● **What is being asked**
Below are the records; restate word for word the lines from the first through the one containing "2.12.2 -> 2.11.2", and only those.

____ Given entries

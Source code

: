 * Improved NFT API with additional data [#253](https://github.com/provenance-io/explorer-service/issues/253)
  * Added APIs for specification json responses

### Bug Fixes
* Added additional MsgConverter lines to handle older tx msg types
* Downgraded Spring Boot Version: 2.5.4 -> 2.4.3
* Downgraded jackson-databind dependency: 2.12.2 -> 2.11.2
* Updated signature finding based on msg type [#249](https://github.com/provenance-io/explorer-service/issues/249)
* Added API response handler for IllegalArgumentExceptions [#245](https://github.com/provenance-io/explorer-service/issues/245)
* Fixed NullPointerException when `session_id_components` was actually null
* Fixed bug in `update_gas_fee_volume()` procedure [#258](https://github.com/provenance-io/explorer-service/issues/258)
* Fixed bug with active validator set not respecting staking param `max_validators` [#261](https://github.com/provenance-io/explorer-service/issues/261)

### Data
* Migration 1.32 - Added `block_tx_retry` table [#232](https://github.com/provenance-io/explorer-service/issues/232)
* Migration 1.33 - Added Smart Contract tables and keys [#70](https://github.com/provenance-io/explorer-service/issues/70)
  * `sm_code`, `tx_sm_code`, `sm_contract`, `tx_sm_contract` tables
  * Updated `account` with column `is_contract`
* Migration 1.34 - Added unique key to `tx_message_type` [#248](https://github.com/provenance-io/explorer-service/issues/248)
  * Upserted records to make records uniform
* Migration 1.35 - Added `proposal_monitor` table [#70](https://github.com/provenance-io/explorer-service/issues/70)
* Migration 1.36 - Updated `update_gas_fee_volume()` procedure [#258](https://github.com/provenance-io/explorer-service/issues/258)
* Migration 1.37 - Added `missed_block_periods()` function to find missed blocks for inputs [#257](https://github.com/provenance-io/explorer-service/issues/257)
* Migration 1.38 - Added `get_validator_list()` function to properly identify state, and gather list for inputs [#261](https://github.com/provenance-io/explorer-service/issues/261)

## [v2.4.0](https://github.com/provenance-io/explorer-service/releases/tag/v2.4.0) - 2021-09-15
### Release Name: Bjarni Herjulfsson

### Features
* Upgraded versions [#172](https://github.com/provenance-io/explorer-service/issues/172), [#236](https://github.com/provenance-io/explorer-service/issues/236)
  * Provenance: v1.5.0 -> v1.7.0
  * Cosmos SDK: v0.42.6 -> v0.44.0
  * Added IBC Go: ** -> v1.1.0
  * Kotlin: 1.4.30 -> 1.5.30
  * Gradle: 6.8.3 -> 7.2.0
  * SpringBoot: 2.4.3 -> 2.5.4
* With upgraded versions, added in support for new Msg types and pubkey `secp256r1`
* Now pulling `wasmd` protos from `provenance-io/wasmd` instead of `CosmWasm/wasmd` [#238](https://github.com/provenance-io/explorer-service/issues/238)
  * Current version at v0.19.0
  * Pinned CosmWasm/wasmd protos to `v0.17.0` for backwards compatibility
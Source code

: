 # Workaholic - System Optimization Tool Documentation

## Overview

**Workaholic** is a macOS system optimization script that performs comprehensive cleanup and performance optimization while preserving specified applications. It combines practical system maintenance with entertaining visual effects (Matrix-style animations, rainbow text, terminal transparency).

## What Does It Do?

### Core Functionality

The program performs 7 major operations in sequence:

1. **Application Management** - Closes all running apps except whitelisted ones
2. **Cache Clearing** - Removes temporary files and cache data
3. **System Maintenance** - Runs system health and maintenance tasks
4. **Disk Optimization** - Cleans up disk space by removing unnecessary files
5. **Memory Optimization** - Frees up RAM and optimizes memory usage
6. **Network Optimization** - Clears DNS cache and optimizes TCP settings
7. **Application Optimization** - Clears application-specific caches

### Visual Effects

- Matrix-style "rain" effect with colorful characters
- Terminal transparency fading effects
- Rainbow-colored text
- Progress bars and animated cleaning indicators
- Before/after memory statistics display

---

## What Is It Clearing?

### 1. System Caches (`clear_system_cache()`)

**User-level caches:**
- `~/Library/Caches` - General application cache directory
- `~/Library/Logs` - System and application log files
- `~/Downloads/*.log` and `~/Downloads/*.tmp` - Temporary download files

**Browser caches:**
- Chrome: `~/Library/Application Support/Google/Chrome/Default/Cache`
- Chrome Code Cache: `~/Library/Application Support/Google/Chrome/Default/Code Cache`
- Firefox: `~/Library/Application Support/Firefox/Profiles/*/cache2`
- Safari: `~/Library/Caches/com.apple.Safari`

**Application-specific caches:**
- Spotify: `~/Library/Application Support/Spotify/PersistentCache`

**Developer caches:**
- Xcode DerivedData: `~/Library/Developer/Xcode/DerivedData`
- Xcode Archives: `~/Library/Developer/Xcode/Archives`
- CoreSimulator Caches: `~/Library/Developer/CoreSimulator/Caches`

________

● **Result**
Source code

: * Improved NFT API with additional data [#253](https://github.com/provenance-io/explorer-service/issues/253)
  * Added APIs for specification json responses

### Bug Fixes
* Added additional MsgConverter lines to handle older tx msg types
* Downgraded Spring Boot Version: 2.5.4 -> 2.4.3
* Downgraded jackson-databind dependency: 2.12.2 -> 2.11.2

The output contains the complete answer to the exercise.